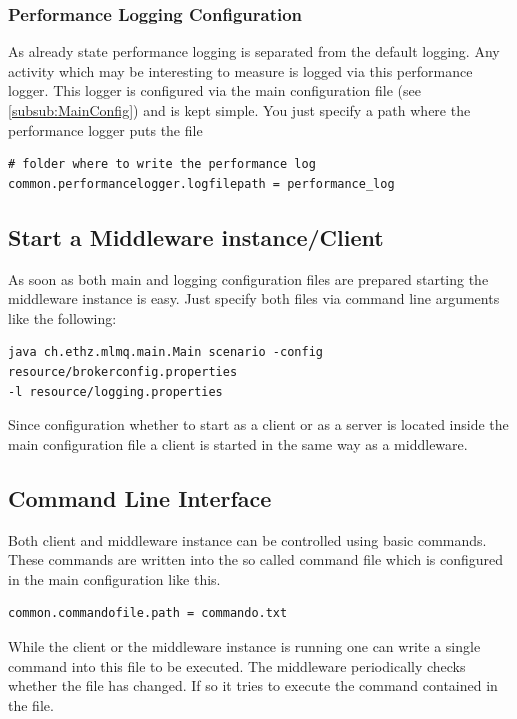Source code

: \documentclass[a4paper]{article}
\begin{document}
\subsubsection{Performance Logging Configuration}
\label{subsub:PerfLogConfig}

As already state performance logging is separated from the default logging. Any activity which may be interesting to measure is logged via this performance logger. This logger is configured via the main configuration file (see \ref{subsub:MainConfig}) and is kept simple. You just specify a path where the performance logger puts the file

\begin{verbatim} 
# folder where to write the performance log
common.performancelogger.logfilepath = performance_log
\end{verbatim}

\subsection{Start a Middleware instance/Client}
As soon as both main and logging configuration files are prepared starting the middleware instance is easy. Just specify both files via command line arguments like the following:

\begin{verbatim} 
java ch.ethz.mlmq.main.Main scenario -config resource/brokerconfig.properties 
-l resource/logging.properties
\end{verbatim}

Since configuration whether to start as a client or as a server is located inside the main configuration file a client is started in the same way as a middleware.

\subsection{Command Line Interface}

Both client and middleware instance can be controlled using basic commands. These commands are written into the so called command file which is configured in the main configuration like this.

\begin{verbatim}
common.commandofile.path = commando.txt
\end{verbatim}

While the client or the middleware instance is running one can write a single command into this file to be executed. The middleware periodically checks whether the file has changed. If so it tries to execute the command contained in the file.
\end{document}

== Aim of the exercise ==
Only the text of the listing above should be copied, exactly and with pictures left out.

== Task result ==
Source code

: \documentclass[a4paper]{article}
\begin{document}
\subsubsection{Performance Logging Configuration}
\label{subsub:PerfLogConfig}

As already state performance logging is separated from the default logging. Any activity which may be interesting to measure is logged via this performance logger. This logger is configured via the main configuration file (see \ref{subsub:MainConfig}) and is kept simple. You just specify a path where the performance logger puts the file

\begin{verbatim} 
# folder where to write the performance log
common.performancelogger.logfilepath = performance_log
\end{verbatim}

\subsection{Start a Middleware instance/Client}
As soon as both main and logging configuration files are prepared starting the middleware instance is easy. Just specify both files via command line arguments like the following:

\begin{verbatim} 
java ch.ethz.mlmq.main.Main scenario -config resource/brokerconfig.properties 
-l resource/logging.properties
\end{verbatim}

Since configuration whether to start as a client or as a server is located inside the main configuration file a client is started in the same way as a middleware.

\subsection{Command Line Interface}

Both client and middleware instance can be controlled using basic commands. These commands are written into the so called command file which is configured in the main configuration like this.

\begin{verbatim}
common.commandofile.path = commando.txt
\end{verbatim}

While the client or the middleware instance is running one can write a single command into this file to be executed. The middleware periodically checks whether the file has changed. If so it tries to execute the command contained in the file.
\end{document}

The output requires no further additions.